(Saved data entries)
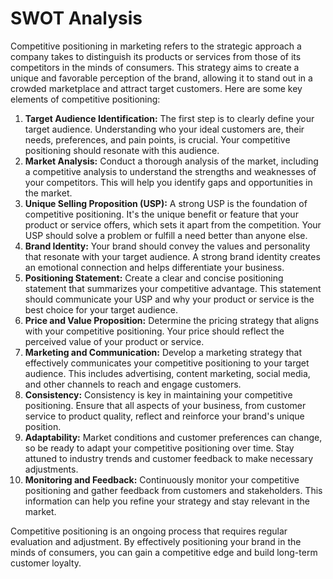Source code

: # SWOT Analysis

Competitive positioning in marketing refers to the strategic approach a company takes to distinguish its products or services from those of its competitors in the minds of consumers. This strategy aims to create a unique and favorable perception of the brand, allowing it to stand out in a crowded marketplace and attract target customers. Here are some key elements of competitive positioning:

1. **Target Audience Identification:** The first step is to clearly define your target audience. Understanding who your ideal customers are, their needs, preferences, and pain points, is crucial. Your competitive positioning should resonate with this audience.
2. **Market Analysis:** Conduct a thorough analysis of the market, including a competitive analysis to understand the strengths and weaknesses of your competitors. This will help you identify gaps and opportunities in the market.
3. **Unique Selling Proposition (USP):** A strong USP is the foundation of competitive positioning. It's the unique benefit or feature that your product or service offers, which sets it apart from the competition. Your USP should solve a problem or fulfill a need better than anyone else.
4. **Brand Identity:** Your brand should convey the values and personality that resonate with your target audience. A strong brand identity creates an emotional connection and helps differentiate your business.
5. **Positioning Statement:** Create a clear and concise positioning statement that summarizes your competitive advantage. This statement should communicate your USP and why your product or service is the best choice for your target audience.
6. **Price and Value Proposition:** Determine the pricing strategy that aligns with your competitive positioning. Your price should reflect the perceived value of your product or service.
7. **Marketing and Communication:** Develop a marketing strategy that effectively communicates your competitive positioning to your target audience. This includes advertising, content marketing, social media, and other channels to reach and engage customers.
8. **Consistency:** Consistency is key in maintaining your competitive positioning. Ensure that all aspects of your business, from customer service to product quality, reflect and reinforce your brand's unique position.
9. **Adaptability:** Market conditions and customer preferences can change, so be ready to adapt your competitive positioning over time. Stay attuned to industry trends and customer feedback to make necessary adjustments.
10. **Monitoring and Feedback:** Continuously monitor your competitive positioning and gather feedback from customers and stakeholders. This information can help you refine your strategy and stay relevant in the market.

Competitive positioning is an ongoing process that requires regular evaluation and adjustment. By effectively positioning your brand in the minds of consumers, you can gain a competitive edge and build long-term customer loyalty.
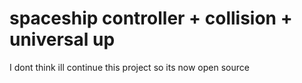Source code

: # spaceship controller + collision + universal up

I dont think ill continue this project so its now open source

- [Aim of the task]:
All lines above from the one containing "# SWOT Analysis" to the one containing "Competitive positioning in" must be repeated exactly, both lines included, and no others.

- [Reply]:
: # SWOT Analysis

Competitive positioning in marketing refers to the strategic approach a company takes to distinguish its products or services from those of its competitors in the minds of consumers. This strategy aims to create a unique and favorable perception of the brand, allowing it to stand out in a crowded marketplace and attract target customers. Here are some key elements of competitive positioning:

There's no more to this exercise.